Basic Timer Question

Posted: Thu Mar 03, 2022 6:21 pm
by Andrew1234
I am using a pyboard and trying to figure out how to use the timer. I expect the below code to use Timer 1 and call function 'light' at the rate of once per second, and so I expect the LED(4) to toggle each second. The actual result is that the blue LED toggles state once. Can someone tell me why, and how to correct the code?

Code: Select all

def light(led):
    led.toggle()

import pyb 
led = pyb.LED(4)

tim = pyb.Timer(1, freq=1)    # freq in Hz
tim.callback(light(led))

Re: Basic Timer Question

Posted: Thu Mar 03, 2022 6:40 pm
by dhylands
You're passing the results of calling light(led) (which is None) to callback, instead of passing the function light to callback.

Use this instead: tim.callback(light)

The light callback needs to take a single argument, which is the timer its associated with. So you'll either need to make led be a global or perhaps make the callback be a method that's part of a class.

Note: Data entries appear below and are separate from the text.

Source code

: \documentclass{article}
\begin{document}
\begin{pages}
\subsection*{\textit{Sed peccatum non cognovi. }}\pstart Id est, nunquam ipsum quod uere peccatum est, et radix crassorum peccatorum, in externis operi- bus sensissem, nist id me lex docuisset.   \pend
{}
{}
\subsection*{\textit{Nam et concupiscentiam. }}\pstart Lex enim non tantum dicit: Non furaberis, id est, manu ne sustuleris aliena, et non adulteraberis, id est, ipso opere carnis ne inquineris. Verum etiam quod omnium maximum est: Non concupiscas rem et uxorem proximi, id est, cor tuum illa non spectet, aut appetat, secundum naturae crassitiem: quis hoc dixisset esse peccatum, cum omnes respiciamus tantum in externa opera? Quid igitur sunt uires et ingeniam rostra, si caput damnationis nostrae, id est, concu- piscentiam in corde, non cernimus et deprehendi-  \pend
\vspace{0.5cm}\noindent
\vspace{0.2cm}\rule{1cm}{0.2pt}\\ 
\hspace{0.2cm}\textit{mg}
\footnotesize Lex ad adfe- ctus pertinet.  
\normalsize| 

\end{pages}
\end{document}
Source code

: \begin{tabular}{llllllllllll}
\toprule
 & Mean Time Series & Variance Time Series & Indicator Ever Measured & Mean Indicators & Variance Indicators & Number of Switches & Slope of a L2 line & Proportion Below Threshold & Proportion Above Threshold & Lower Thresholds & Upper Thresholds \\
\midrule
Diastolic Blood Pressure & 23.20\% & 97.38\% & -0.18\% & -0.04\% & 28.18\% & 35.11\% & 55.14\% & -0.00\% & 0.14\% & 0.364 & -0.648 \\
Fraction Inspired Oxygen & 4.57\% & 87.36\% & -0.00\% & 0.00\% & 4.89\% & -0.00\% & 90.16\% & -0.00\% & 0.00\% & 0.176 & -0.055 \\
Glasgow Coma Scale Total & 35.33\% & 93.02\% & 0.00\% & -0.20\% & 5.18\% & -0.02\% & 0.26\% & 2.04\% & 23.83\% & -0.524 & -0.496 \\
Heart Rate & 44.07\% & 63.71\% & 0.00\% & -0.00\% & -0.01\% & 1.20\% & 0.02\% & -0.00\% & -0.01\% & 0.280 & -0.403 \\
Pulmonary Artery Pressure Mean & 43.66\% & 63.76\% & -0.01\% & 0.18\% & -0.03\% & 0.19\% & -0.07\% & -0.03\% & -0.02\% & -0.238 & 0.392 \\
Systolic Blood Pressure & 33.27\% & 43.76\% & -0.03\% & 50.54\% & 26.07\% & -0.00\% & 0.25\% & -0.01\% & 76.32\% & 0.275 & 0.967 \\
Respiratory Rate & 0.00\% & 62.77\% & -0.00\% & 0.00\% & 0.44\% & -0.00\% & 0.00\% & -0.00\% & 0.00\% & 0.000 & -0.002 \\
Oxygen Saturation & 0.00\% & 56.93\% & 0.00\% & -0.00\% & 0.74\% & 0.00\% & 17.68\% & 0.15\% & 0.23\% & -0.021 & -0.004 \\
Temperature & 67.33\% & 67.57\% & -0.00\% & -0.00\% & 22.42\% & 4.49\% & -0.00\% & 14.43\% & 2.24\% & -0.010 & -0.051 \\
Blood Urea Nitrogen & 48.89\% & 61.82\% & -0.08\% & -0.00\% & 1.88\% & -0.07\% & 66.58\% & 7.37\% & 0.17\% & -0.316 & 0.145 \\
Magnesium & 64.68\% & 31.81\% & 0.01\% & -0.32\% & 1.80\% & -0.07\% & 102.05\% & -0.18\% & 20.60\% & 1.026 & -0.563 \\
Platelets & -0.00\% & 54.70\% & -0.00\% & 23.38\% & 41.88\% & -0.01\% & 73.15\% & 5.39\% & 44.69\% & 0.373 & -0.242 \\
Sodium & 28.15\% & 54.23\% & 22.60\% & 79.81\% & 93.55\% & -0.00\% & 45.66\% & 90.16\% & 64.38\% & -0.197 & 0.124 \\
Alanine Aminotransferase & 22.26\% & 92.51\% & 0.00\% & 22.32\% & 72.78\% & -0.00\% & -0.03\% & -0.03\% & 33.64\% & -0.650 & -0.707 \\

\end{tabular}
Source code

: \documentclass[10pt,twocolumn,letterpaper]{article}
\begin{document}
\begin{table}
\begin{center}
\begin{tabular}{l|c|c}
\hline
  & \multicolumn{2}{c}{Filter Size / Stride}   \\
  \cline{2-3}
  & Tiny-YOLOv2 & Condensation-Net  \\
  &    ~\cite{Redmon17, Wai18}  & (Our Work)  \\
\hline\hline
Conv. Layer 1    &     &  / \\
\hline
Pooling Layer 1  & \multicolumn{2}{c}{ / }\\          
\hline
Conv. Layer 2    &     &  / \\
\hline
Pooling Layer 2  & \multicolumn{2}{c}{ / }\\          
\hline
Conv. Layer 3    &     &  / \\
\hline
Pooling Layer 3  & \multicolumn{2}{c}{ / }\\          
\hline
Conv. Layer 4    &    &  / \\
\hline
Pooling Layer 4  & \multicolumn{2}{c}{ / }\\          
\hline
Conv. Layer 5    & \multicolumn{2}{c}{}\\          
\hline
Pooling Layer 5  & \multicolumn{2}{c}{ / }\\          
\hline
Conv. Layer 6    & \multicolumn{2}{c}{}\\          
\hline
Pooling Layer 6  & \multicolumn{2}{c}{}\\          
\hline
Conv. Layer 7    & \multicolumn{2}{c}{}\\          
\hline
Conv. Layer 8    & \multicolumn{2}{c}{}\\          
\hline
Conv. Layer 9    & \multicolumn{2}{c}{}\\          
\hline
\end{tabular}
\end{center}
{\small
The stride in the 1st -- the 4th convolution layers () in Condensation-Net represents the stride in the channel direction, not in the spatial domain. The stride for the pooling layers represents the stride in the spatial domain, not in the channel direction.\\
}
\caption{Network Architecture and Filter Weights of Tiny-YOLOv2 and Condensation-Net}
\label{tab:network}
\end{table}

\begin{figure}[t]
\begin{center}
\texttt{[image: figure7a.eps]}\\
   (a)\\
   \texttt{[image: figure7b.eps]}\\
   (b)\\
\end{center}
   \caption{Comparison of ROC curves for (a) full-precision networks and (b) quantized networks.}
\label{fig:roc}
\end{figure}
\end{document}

Here's an example that uses a class: https://github.com/dhylands/upy-example ... eat_irq.py and a variant that uses a regular function (much like what you were trying to do): https://github.com/dhylands/upy-example ... _irq_fn.py

It also occured to me that you could so this with a closure, by coding it like this:

Code: Select all

def light(led):
    def light_callback(tim):
        led.toggle()
    return light_callback

tim = pyb.Timer(1, freq=1)
tim.callback(light(led))

Re: Basic Timer Question

Posted: Thu Mar 03, 2022 6:58 pm
by dhylands
Here's a link to my tested example using a closure:
https://github.com/dhylands/upy-example ... closure.py

It looks like tick needs to be a global. I couldn't get it to work as a local to the light function (I suspect that this is a microptyonism).

Re: Basic Timer Question

Posted: Thu Mar 03, 2022 9:27 pm
by Andrew1234
Hi Dave
I adjusted the code based on your response and the example you provided as below:

Code: Select all

import pyb

def light(tim):
    led = pyb.LED(4)
    led.toggle()

tim = pyb.Timer(1, freq=10)    # freq in Hz
tim.callback(light)     
This now works as expected. I left led as a local variable for now.

I'm a little confused about the function light needing a parameter of the timer object. Is this just the way to properly connect the callback to the function?

Regards
Andy

Re: Basic Timer Question

Posted: Fri Mar 04, 2022 6:04 pm
by dhylands
Andrew1234 wrote:
Thu Mar 03, 2022 9:27 pm
Hi Dave
I adjusted the code based on your response and the example you provided as below:

Code: Select all

import pyb

def light(tim):
    led = pyb.LED(4)
    led.toggle()

tim = pyb.Timer(1, freq=10)    # freq in Hz
tim.callback(light)     
This now works as expected. I left led as a local variable for now.

I'm a little confused about the function light needing a parameter of the timer object. Is this just the way to properly connect the callback to the function?
It allows the same timer callback to be used for multiple timers, and the callback can then distinguish which timer its being called for.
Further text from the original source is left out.